Is it? Why has pretty much every government during my lifetime continually undermined families, communities and (apart from one or two) the nation? The destruction of families & the nation & some communities is explicit policy of most of the left and others.

Last edited 3 years ago by LUKE LOZE
Charles Stanhope
Charles Stanhope
3 years ago
Reply to  LUKE LOZE

The unwritten covenant between the ruled and their rulers was shattered in the catastrophe of 1914-18, and has yet to be adequately repaired.
Perhaps it never will.

Galeti Tavas
Galeti Tavas
3 years ago

In a way, maybe. What happened was the Commies in that era. That pernicious system was established in Russia, and if you do not know what Communists at that time were thinking it is not the sanitized version today represented by Hard-Lefty/Liberalism, the smiling face mask covering the cruel face.

The whole academia was swept with a pro-Marxism, the Unions, their mission began of destroying the Capitalist system, and thus the British.

Most people in the West came out of WWI with increased patriotism, a wish to make the system they saved become better – but those enemies within the gates, 5th column, commies began their gnawing at the hull of what made the West great, and now have gotten to the point water is spraying into the hull of State. You want a cause of it all? Communism being taken up by Academia.
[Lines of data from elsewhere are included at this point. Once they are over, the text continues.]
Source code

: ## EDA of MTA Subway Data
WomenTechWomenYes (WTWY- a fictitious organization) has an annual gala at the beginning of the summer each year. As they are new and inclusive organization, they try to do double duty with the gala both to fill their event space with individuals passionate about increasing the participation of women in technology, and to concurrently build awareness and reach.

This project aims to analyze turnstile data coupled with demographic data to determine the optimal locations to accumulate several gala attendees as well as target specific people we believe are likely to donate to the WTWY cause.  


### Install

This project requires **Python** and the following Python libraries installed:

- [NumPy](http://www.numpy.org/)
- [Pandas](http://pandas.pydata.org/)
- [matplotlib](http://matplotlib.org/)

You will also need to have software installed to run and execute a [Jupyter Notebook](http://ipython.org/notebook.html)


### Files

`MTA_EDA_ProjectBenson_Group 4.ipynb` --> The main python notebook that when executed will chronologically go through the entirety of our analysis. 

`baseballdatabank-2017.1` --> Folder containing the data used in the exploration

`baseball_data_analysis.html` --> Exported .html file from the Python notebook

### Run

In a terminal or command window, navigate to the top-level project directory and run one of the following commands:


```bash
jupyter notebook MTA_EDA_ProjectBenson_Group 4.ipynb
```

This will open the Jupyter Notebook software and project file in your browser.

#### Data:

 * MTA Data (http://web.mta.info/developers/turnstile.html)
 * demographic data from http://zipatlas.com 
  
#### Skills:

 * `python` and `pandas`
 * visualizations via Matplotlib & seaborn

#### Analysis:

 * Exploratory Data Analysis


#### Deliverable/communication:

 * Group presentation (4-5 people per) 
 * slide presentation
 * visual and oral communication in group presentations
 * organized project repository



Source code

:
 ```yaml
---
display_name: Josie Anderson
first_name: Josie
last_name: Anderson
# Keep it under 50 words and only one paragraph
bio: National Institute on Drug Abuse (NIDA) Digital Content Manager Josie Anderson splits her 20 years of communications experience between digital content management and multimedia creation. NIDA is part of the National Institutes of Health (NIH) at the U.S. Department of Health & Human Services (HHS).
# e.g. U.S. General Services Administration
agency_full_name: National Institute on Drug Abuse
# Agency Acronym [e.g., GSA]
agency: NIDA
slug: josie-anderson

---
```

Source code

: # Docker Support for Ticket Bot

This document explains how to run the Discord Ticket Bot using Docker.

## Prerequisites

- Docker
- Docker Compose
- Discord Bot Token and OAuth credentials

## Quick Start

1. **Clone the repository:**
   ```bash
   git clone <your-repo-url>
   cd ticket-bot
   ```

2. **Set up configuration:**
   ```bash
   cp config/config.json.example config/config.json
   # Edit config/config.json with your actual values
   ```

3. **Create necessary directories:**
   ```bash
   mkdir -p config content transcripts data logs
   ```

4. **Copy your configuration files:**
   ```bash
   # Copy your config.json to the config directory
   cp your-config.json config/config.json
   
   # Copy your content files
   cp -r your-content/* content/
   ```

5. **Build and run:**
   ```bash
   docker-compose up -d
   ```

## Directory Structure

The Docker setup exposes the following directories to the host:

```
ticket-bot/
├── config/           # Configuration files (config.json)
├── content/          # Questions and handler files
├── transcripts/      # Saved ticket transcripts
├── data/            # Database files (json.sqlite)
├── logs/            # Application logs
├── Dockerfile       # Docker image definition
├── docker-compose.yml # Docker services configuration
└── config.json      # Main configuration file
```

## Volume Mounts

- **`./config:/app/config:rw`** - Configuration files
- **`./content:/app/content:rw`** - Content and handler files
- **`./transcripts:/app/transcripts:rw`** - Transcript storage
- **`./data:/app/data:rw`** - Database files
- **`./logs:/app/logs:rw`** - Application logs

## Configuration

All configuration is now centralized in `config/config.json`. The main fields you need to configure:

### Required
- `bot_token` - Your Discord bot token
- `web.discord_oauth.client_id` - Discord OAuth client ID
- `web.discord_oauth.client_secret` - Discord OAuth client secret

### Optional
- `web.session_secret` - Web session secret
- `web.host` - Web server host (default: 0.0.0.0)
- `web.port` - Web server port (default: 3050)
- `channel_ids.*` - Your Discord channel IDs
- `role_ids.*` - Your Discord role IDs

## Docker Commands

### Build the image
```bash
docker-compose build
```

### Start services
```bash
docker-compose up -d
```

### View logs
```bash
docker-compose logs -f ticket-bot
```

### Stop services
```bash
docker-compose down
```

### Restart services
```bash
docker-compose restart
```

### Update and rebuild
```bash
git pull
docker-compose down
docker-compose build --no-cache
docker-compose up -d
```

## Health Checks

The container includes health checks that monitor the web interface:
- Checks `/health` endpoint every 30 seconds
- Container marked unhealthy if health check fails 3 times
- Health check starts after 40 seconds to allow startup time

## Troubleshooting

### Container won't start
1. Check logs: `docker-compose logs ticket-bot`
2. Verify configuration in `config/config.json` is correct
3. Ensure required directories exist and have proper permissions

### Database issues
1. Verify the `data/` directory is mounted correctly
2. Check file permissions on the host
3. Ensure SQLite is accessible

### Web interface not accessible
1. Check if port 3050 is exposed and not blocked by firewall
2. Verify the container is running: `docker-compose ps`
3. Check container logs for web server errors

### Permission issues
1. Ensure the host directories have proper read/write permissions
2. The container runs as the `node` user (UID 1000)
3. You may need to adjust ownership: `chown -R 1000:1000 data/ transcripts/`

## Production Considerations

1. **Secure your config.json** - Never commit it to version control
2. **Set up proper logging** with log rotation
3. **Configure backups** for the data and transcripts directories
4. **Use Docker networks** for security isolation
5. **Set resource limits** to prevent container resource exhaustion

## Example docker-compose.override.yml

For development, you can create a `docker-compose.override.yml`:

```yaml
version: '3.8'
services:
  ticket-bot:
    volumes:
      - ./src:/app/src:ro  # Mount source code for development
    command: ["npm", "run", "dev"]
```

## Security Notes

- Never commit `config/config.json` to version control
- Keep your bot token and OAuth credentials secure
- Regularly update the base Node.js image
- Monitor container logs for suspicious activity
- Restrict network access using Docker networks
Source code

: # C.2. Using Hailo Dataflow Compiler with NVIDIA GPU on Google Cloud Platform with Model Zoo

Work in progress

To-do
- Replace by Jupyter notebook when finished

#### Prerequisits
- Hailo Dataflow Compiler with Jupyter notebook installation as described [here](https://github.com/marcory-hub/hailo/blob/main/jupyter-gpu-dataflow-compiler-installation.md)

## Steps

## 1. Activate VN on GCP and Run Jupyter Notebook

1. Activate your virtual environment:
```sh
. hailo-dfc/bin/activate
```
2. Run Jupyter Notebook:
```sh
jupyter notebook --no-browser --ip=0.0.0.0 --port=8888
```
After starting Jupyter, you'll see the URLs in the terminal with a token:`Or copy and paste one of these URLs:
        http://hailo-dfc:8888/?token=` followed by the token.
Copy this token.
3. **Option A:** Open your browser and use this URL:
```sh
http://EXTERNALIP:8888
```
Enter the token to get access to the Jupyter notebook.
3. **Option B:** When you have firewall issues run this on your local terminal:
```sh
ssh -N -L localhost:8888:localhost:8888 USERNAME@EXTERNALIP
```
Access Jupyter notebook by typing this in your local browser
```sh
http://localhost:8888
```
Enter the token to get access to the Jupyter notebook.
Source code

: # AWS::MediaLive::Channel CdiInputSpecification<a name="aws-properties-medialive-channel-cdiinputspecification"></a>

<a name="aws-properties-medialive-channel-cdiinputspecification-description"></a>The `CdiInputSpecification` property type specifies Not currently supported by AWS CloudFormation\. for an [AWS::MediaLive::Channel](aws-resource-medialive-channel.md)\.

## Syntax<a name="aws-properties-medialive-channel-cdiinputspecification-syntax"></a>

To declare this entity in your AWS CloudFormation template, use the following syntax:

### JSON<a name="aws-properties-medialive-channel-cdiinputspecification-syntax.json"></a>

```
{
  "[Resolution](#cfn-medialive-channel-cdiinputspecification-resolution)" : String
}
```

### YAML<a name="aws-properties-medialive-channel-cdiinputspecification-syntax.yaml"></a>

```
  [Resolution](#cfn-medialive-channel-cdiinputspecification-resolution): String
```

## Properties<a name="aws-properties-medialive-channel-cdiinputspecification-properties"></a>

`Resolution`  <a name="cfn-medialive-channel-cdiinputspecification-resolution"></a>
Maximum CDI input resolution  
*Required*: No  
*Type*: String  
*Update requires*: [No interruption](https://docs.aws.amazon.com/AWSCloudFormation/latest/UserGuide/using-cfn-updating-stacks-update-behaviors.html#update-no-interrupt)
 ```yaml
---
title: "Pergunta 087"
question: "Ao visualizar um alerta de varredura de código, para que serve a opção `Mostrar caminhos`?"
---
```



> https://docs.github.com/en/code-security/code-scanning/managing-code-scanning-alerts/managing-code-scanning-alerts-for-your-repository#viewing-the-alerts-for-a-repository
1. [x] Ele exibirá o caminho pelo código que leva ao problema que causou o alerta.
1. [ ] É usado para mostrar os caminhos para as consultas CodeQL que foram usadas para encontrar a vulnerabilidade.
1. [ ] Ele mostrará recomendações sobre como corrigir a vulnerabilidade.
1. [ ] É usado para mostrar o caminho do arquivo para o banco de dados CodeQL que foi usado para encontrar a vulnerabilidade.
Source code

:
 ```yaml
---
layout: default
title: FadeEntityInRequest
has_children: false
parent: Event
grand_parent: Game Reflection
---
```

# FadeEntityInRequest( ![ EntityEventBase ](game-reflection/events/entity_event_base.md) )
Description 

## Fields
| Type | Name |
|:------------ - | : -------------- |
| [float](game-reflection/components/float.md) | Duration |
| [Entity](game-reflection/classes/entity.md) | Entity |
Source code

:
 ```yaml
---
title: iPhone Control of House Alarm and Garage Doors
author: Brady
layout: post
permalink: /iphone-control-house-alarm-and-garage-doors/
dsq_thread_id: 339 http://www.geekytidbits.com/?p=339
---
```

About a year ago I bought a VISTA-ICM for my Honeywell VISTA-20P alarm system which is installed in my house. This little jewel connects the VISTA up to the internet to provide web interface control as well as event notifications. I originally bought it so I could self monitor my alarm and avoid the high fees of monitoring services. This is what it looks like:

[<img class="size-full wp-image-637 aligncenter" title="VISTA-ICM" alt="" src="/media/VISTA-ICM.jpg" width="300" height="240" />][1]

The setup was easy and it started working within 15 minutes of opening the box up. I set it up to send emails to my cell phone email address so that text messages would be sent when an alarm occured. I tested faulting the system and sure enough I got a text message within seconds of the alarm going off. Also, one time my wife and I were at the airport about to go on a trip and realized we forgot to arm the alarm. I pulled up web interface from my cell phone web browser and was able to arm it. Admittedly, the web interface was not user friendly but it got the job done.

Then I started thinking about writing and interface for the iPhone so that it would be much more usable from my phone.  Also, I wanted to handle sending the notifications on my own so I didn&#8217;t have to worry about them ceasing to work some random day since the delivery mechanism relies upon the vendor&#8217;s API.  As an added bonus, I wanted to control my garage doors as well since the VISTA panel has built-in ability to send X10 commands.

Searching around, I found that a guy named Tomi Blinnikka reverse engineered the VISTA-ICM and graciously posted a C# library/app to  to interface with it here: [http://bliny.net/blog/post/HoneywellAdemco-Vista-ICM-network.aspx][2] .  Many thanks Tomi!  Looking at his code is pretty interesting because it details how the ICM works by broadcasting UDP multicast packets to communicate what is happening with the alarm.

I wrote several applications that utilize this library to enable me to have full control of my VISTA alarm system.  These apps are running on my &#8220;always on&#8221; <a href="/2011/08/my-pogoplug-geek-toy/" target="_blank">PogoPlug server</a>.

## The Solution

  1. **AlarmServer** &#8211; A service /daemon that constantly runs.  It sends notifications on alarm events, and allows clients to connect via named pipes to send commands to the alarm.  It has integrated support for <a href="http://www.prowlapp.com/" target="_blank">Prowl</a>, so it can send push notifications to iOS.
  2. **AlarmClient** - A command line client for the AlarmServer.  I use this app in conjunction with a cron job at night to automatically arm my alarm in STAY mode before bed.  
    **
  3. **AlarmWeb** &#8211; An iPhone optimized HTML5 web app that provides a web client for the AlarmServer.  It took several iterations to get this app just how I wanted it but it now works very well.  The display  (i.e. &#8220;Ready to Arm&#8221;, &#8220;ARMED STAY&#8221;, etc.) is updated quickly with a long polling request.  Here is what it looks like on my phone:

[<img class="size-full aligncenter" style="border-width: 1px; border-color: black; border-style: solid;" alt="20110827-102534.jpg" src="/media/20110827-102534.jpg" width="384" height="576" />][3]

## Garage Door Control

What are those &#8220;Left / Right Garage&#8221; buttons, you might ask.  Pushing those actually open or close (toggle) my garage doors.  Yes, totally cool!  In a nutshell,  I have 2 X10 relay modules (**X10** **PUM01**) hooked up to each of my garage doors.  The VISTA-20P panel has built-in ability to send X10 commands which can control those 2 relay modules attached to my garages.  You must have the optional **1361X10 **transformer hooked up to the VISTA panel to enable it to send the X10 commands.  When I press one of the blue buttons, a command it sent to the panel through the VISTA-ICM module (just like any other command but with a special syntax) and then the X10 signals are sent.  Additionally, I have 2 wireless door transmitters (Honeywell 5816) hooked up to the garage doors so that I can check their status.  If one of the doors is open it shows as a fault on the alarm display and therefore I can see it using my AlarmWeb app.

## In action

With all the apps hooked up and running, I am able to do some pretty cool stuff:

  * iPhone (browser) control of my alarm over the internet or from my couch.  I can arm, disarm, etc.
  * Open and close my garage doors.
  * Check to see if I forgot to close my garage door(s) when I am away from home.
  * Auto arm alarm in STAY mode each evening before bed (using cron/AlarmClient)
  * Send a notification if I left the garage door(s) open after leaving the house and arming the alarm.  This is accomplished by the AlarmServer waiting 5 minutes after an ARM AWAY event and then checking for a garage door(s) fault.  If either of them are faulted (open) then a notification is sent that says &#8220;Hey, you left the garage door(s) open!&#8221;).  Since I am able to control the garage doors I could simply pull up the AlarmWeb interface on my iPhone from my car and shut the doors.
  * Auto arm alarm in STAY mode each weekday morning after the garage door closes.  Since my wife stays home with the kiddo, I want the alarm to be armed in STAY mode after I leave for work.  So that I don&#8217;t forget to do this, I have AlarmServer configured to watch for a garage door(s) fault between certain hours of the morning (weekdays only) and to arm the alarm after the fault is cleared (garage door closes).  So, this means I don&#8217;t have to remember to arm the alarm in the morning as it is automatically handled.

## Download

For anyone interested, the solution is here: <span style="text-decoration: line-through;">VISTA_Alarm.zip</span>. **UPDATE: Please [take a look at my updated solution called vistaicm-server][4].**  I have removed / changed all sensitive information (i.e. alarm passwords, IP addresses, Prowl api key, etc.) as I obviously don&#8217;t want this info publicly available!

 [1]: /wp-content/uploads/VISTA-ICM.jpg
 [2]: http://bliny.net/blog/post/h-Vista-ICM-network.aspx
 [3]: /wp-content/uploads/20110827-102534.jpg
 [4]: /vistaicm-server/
Orwell was a strong socialist but saw this. He gave powerful warnings of the University commies, he used 1984 to show how it worked, and the destruction of the family was the CORE, and destruction of the community, destruction of Religion, destruction of all which was decent.

Paul N
Paul N
3 years ago
Reply to  Galeti Tavas

It’s hard to tell what you may have meant by this:

The whole academia was swept with a pro-Marxism, the Unions, their mission began of destroying the Capitalist system, and thus the British.

but it seems to be dual claim that there was a great deal of communist influence in academia in the immediate post-revolution period (which is arguably true), and that the aim of Unions was to destroy “the capitalist system and thus the British” which is pretty much rubbish.
Unions were about protecting the interests of workers against exploitative employers. Arguably, preventing exploitation, and building fairer workplaces, strengthened British society.
While there would have been union members and organisers who drew inspiration from some (admittedly noble) goals of revolutionary communism, particularly before their blood-soaked tyranny became apparent, most were patriotic British citizens with no desire to destroy the country or its people. In fact, the Union movement was particularly strong in the chapels of Welsh Methodism (who were hardly all rabid communists).
Not sure why you feel the need to demonise those who fought against injustice. It it something in your own political position?

Last edited 3 years ago by Paul N
David Bouvier
David Bouvier
3 years ago
Reply to  Paul N

“some union members and organissers who drew inspiration from” Communism understates the case. There were plenty of unions significantly under the sway, overt or covert of revolutionalry commnuists. Back when revolutionary commuism was real and not a chic affectation for students.
And yes plenty of patriotic British socialists fought hard against them. The loathing of these people was still visible in for example, Kinncok’s Liverpool speech.

Andrew D
Andrew D
3 years ago
Reply to  LUKE LOZE

Agreed, but that doesn’t of course negate Danny K’s thesis. As suggested by Alison H below, this sounds like the great reset according to Roger Scruton and Prince Charles – which to my mind is No Bad Thing.

LUKE LOZE
LUKE LOZE
3 years ago
Reply to  Andrew D

It doesn’t negate his ideas/aims – which generally seem good. But it’s not very clear whether that’s his view of what politics is, or what it should be about.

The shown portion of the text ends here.